Como si hubiese invocado una delicada transformación, Lamberti giró sobre sus propias verdades para reordenar el fantástico en el que viene trabajando hace más de diez años. Ahí donde estaban las fábricas abandonadas, las cubiertas pudriéndose en baldíos como los residuos del menemismo –El asesino de Chanchos; El loro que podía adivinar el futuro– ahora se despliegan los despojos de las torturas, los secuestros y las desapariciones. La multiplicidad de voces y personajes que enrarecían eso que observaban –La maestra rural; La masacre de Kruguer– se convierten en una proliferación de historias mínimas donde las fronteras entre víctimas y victimarios, atravesados por la brutalidad y la magia, se hace cada vez más difusa.
-El libro está lleno de vidas que crecen lejanas a la trama principal, pero que cobran un sentido inesperado.
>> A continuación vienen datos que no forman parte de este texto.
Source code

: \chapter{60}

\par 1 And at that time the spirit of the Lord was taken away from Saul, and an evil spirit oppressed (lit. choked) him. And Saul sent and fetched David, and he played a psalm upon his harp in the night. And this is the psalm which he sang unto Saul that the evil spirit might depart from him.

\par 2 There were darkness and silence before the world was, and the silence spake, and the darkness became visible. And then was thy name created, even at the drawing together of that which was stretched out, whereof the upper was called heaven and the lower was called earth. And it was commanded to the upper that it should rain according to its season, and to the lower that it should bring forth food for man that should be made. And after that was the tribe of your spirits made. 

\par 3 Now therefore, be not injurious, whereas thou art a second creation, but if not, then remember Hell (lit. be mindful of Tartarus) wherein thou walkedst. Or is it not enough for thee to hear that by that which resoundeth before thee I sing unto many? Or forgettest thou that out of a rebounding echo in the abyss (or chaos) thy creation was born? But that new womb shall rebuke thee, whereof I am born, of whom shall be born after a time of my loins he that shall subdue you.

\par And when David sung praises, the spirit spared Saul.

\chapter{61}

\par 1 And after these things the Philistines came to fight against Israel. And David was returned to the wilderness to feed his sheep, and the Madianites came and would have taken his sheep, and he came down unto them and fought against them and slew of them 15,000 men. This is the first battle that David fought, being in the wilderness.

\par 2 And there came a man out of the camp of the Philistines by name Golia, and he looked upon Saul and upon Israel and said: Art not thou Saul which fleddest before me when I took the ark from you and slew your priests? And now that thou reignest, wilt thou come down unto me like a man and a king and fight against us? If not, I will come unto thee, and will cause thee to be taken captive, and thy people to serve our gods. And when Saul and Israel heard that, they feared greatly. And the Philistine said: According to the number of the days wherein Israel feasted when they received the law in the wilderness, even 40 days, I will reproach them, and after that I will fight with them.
El pibe que no puede mantener a su hijo, la nena que toma el camino equivocado en bicicleta, el hombre que se enamora de Luis y le escribe una carta, la Toma de la Calera. ¿Qué te interesaba de contar esas otras historias?
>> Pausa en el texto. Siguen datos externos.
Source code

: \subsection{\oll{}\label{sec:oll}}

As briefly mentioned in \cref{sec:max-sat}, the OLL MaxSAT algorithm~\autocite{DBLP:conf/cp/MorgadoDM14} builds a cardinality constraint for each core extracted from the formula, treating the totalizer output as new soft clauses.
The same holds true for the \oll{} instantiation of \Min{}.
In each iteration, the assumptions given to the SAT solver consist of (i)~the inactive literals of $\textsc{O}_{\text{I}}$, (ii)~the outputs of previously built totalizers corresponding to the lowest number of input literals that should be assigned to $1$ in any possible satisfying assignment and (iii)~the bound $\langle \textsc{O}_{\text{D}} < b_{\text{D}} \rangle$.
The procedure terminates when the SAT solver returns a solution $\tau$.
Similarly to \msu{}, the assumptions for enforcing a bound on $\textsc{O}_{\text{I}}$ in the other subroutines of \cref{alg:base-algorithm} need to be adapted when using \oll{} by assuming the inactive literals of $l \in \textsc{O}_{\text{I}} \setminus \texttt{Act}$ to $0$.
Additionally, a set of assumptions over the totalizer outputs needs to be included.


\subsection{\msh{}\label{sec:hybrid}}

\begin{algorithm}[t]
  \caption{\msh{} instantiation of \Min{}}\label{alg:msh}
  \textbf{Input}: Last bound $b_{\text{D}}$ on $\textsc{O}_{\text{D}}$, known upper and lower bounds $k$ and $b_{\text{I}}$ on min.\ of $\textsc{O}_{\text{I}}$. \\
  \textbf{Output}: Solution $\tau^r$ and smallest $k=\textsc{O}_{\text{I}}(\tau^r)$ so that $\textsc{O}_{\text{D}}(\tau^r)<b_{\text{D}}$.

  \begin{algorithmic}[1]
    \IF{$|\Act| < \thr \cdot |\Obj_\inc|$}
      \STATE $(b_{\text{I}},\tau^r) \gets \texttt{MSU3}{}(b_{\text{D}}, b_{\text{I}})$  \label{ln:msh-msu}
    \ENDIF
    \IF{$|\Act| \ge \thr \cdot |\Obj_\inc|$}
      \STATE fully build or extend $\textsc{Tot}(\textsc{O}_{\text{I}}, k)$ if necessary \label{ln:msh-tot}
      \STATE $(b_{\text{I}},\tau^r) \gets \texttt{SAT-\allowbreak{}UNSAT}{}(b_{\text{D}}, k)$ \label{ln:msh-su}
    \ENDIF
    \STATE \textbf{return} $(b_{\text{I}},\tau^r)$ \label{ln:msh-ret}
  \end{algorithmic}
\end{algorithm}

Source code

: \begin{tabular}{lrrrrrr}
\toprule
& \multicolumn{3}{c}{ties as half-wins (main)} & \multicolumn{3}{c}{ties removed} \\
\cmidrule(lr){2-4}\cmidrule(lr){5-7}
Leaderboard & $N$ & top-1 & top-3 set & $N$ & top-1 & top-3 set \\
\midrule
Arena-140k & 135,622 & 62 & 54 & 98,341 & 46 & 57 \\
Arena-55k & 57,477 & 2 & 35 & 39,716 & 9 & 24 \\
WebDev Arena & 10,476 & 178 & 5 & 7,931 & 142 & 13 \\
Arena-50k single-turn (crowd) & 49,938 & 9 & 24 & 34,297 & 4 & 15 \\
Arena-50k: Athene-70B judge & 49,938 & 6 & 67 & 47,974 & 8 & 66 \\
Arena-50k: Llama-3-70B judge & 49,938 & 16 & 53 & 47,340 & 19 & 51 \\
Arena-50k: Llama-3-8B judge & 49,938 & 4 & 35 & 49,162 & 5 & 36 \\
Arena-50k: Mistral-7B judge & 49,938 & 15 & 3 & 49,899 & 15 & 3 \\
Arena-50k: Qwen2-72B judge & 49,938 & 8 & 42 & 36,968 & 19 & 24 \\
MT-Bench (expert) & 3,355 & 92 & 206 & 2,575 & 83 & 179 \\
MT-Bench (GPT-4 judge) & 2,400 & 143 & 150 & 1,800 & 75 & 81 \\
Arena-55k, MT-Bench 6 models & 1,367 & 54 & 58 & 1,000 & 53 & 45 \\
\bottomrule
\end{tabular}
-Me atraía que el relato vaya por todas las clases sociales. Muchos personajes, muchas historias, a lo largo de muchos años. Eso es Vargas Llosa. Al mismo tiempo, esas “realidades” esconden el fantástico. Lo de la Calera fue un delirio. Pibes tomando una comisaría, una estafeta de correo, dejando la marcha peronista en un grabador, que lo desarma la fuerza antibombas. Es el elemento más fantástico de la novela (risas).
-Los elementos fantásticos se despliegan de a poco, siempre al interior de un relato realista. ¿Por qué lo trabajaste de esa manera?
-La pata realista es el setenta por ciento de la novela. Eso es Stephen King. En un marco donde te sentís cómodo, metés lo sobrenatural. Me interesaba ir lento. Es algo que crece. Me basé en Cementerio de Animales, ¡pasan 150 páginas hasta que reviven al gato! (risas). Pero vas dejando elementos. Todo se trata de lo aparente y lo real. ¿Por qué la locura, las alucinaciones, no son consideradas parte de la realidad? Lo que decimos que es “real” también es una proyección de nuestras mentes. Pero tenés que llegar de a poco. En la novela, el personaje de Luis lo entiende en un poema de Calderón de la Barca: ¿Qué es la vida? Una ilusión / una sombra, una ficción / y el mayor bien es pequeño / que toda la vida es sueño.
-¿Lo fantástico surge de las propias vivencias?
-No sé si hace falta una gran vida para escribir. Para mí hace falta haber experimentado cosas que a los veinte años ya experimentaste. Enamorarte, que te traicionen, vivir solo, pasar un poco de hambre, pelearte con un amigo. Todas esas cosas básicas de la humanidad que después las vas camuflando. Sale todo de la infancia. Y después de mi imaginación, que es bastante frondosa. Pero el paisaje es el de la infancia. Escribir es también hacerse guiños a uno mismo. Le das vida a un personaje que capaz es un asesino o un descuartizador, y en el fondo lo ves a tu vecino, a un familiar, y te decís a vos mismo: “¿te acordás de esto?".